--- MATERIAL FOR THE TASK ---

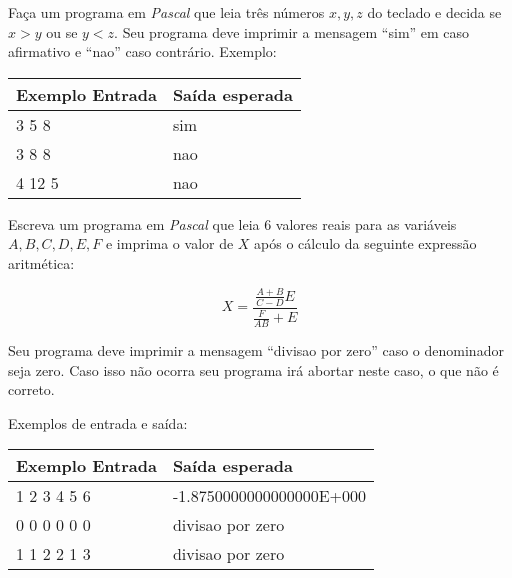 \item Faça um programa em \emph{Pascal} que leia três números $x, y, z$ 
do teclado e decida se $x > y$ ou se $y < z$. 
Seu programa deve imprimir a mensagem ``sim'' em caso afirmativo e  
``nao'' caso contrário. Exemplo:

\begin{center}
\begin{tabular}{|l|l|} \hline
Exemplo Entrada & Saída esperada \\ \hline
3 5 8                & sim                \\ \hline
3 8 8                & nao               \\ \hline
4 12 5               & nao               \\ \hline
\end{tabular}
\end{center}

\item Escreva um programa em \emph{Pascal} que leia
6 valores reais para as variáveis $A, B, C, D, E, F$ e
imprima o valor de $X$ após o cálculo
 da seguinte expressão aritmética:

     \[ X = \frac{\frac{A + B}{C - D}E}{\frac{F}{AB} + E} \]

Seu programa deve imprimir a mensagem ``divisao por zero''
caso o denominador seja zero. Caso isso não ocorra seu programa
irá abortar neste caso, o que não é correto.

Exemplos de entrada e saída:

\begin{center}
\begin{tabular}{|l|l|} \hline
Exemplo Entrada & Saída esperada \\ \hline
1 2 3 4 5 6     & -1.8750000000000000E+000  \\ \hline
0 0 0 0 0 0     & divisao por zero   \\ \hline
1 1 2 2 1 3     & divisao por zero   \\ \hline
\end{tabular}
\end{center}

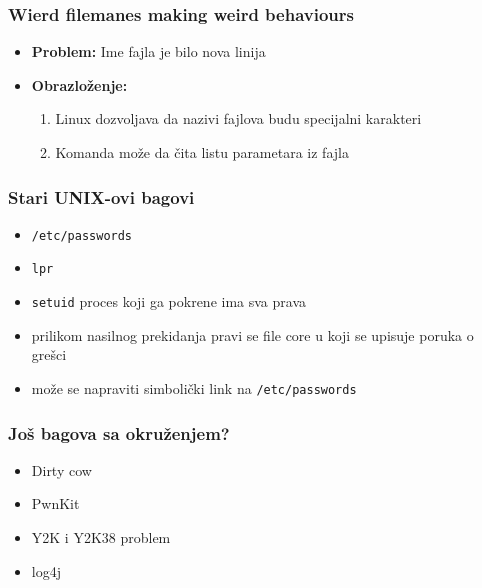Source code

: \documentclass{beamer}
\begin{document}
\begin{frame}
    \frametitle{Wierd filemanes making weird behaviours}
    \begin{itemize}
        \item \textbf{Problem:} Ime fajla je bilo nova linija \newline
        \item \textbf{Obrazloženje: } \begin{enumerate}
            \item Linux dozvoljava da nazivi fajlova budu specijalni karakteri \newline
            \item Komanda može da čita listu parametara iz fajla
        \end{enumerate}
    \end{itemize}
\end{frame}

\begin{frame}
    \frametitle{Stari UNIX-ovi bagovi}
    \begin{itemize}
        \item \lstinline|/etc/passwords| \newline
        \item \lstinline|lpr| \newline
        \item \lstinline|setuid| proces koji ga pokrene ima sva prava \newline
        \item prilikom nasilnog prekidanja pravi se file core u koji se upisuje poruka o grešci \newline
        \item može se napraviti simbolički link na \lstinline|/etc/passwords|
    \end{itemize}
\end{frame}

\begin{frame}
    \frametitle{Još bagova sa okruženjem?}
    \begin{itemize}
        \item Dirty cow \newline
        \item PwnKit \newline
        \item Y2K i Y2K38 problem \newline
        \item log4j \newline
    \end{itemize}
\end{frame}
\end{document}
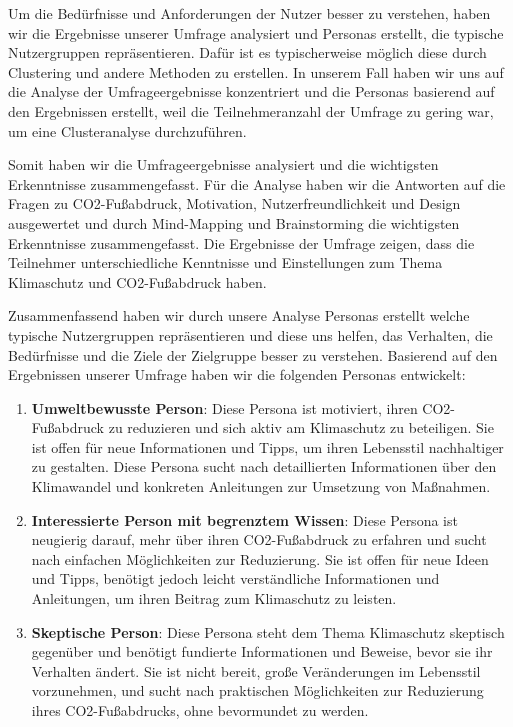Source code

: Um die Bedürfnisse und Anforderungen der Nutzer besser zu verstehen, haben wir die Ergebnisse unserer Umfrage analysiert und Personas erstellt, die typische Nutzergruppen repräsentieren. Dafür ist es typischerweise möglich diese durch Clustering und andere Methoden zu erstellen. In unserem Fall haben wir uns auf die Analyse der Umfrageergebnisse konzentriert und die Personas basierend auf den Ergebnissen erstellt, weil die Teilnehmeranzahl der Umfrage zu gering war, um eine Clusteranalyse durchzuführen.

Somit haben wir die Umfrageergebnisse analysiert und die wichtigsten Erkenntnisse zusammengefasst. Für die Analyse haben wir die Antworten auf die Fragen zu CO2-Fußabdruck, Motivation, Nutzerfreundlichkeit und Design ausgewertet und durch Mind-Mapping und Brainstorming die wichtigsten Erkenntnisse zusammengefasst. Die Ergebnisse der Umfrage zeigen, dass die Teilnehmer unterschiedliche Kenntnisse und Einstellungen zum Thema Klimaschutz und CO2-Fußabdruck haben.

Zusammenfassend haben wir durch unsere Analyse Personas erstellt welche typische Nutzergruppen repräsentieren und diese uns helfen, das Verhalten, die Bedürfnisse und die Ziele der Zielgruppe besser zu verstehen. Basierend auf den Ergebnissen unserer Umfrage haben wir die folgenden Personas entwickelt:

\begin{enumerate}
    \item \textbf{Umweltbewusste Person}: Diese Persona ist motiviert, ihren CO2-Fußabdruck zu reduzieren und sich aktiv am Klimaschutz zu beteiligen. Sie ist offen für neue Informationen und Tipps, um ihren Lebensstil nachhaltiger zu gestalten. Diese Persona sucht nach detaillierten Informationen über den Klimawandel und konkreten Anleitungen zur Umsetzung von Maßnahmen.
    \item \textbf{Interessierte Person mit begrenztem Wissen}: Diese Persona ist neugierig darauf, mehr über ihren CO2-Fußabdruck zu erfahren und sucht nach einfachen Möglichkeiten zur Reduzierung. Sie ist offen für neue Ideen und Tipps, benötigt jedoch leicht verständliche Informationen und Anleitungen, um ihren Beitrag zum Klimaschutz zu leisten.

    \item \textbf{Skeptische Person}: Diese Persona steht dem Thema Klimaschutz skeptisch gegenüber und benötigt fundierte Informationen und Beweise, bevor sie ihr Verhalten ändert. Sie ist nicht bereit, große Veränderungen im Lebensstil vorzunehmen, und sucht nach praktischen Möglichkeiten zur Reduzierung ihres CO2-Fußabdrucks, ohne bevormundet zu werden.
\end{enumerate}

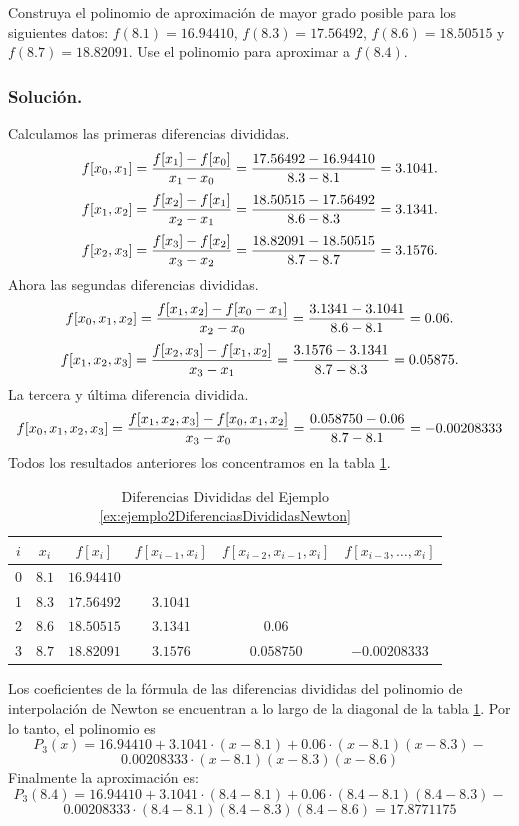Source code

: \begin{example}{\rm Construya el polinomio de aproximación de mayor grado posible para los siguientes datos: $f(8.1)=16.94410$, $f(8.3)=17.56492$,
		$f(8.6)=18.50515$ y $f(8.7)=18.82091$. Use el polinomio para aproximar a $f(8.4)$.\\
	\subsubsection*{Solución.} 
		Calculamos las primeras diferencias divididas.
		$$f[x_0,x_1] = {f[x_1] - f[x_0]\over x_1 - x_0} = {17.56492-16.94410\over 8.3-8.1} = 3.1041.$$
		$$f[x_1,x_2] = {f[x_2] - f[x_1]\over x_2 - x_1} = {18.50515-17.56492\over 8.6-8.3} = 3.1341.$$
		$$f[x_2,x_3] = {f[x_3] - f[x_2]\over x_3 - x_2} = {18.82091-18.50515\over 8.7-8.7} = 3.1576.$$
		Ahora las segundas diferencias divididas.
		$$f[x_0,x_1,x_2] = {f[x_1,x_2] - f[x_0-x_1]\over x_2 - x_0} = {3.1341-3.1041\over 8.6-8.1} = 0.06.$$
		$$f[x_1,x_2,x_3] = {f[x_2,x_3] - f[x_1,x_2]\over x_3 - x_1} = {3.1576-3.1341\over 8.7-8.3} = 0.05875.$$
		La tercera y última diferencia dividida.
		$$f[x_0,x_1,x_2,x_3] = {f[x_1,x_2,x_3]-f[x_0,x_1,x_2]\over x_3-x_0} = {0.058750-0.06\over 8.7-8.1} = -0.00208333$$
	Todos los resultados anteriores los concentramos en la tabla \ref{table:ejemplo2DiferenciasDivididasNewton}.
	\begin{table}[H]
		\centering
      \begin{tabular}{|c|c|c|c|c|c|}
				\hline 
				\rowcolor[gray]{0.9} $i$ & $x_i$ & $f[x_i]$ & $f[x_{i-1}, x_i]$ & $f[x_{i-2},x_{i-1},x_i]$ & $f[x_{i-3},\dots,x_i]$\\ \hline
					0 & $8.1$ & $16.94410$ & & & \\
					1 & $8.3$ & $17.56492$ & $3.1041$ &  & \\
					2 & $8.6$ & $18.50515$ & $3.1341$ & $0.06$ & \\
					3 & $8.7$ & $18.82091$ & $3.1576$ & $0.058750$ & $-0.00208333$ \\
				\hline
      	\end{tabular}
      	\caption{Diferencias Divididas del Ejemplo \ref{ex:ejemplo2DiferenciasDivididasNewton}}
      	\label{table:ejemplo2DiferenciasDivididasNewton}
	\end{table}

	Los coeficientes de la fórmula de las diferencias divididas del polinomio de interpolación de Newton se encuentran a lo largo de la diagonal 
	de la tabla \ref{table:ejemplo2DiferenciasDivididasNewton}. Por lo tanto, el polinomio es
	$$P_3(x) = 16.94410 + 3.1041\cdot(x-8.1) + 0.06\cdot(x-8.1)(x-8.3) - $$
	$$0.00208333\cdot(x-8.1)(x-8.3)(x-8.6)$$	
	Finalmente la aproximación es:
	$$P_3(8.4) = 16.94410 + 3.1041\cdot(8.4-8.1) + 0.06\cdot(8.4-8.1)(8.4-8.3) - $$
	$$0.00208333\cdot(8.4-8.1)(8.4-8.3)(8.4-8.6) = 17.8771175$$
	
	\label{ex:ejemplo2DiferenciasDivididasNewton}
}\end{example}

---

WHAT IS REQUIRED: Which lines of the records above contain the word "zero"? Copy each of them.

RESPONSE:
Seu programa deve imprimir a mensagem ``divisao por zero''
caso o denominador seja zero. Caso isso não ocorra seu programa
0 0 0 0 0 0     & divisao por zero   \\ \hline
1 1 2 2 1 3     & divisao por zero   \\ \hline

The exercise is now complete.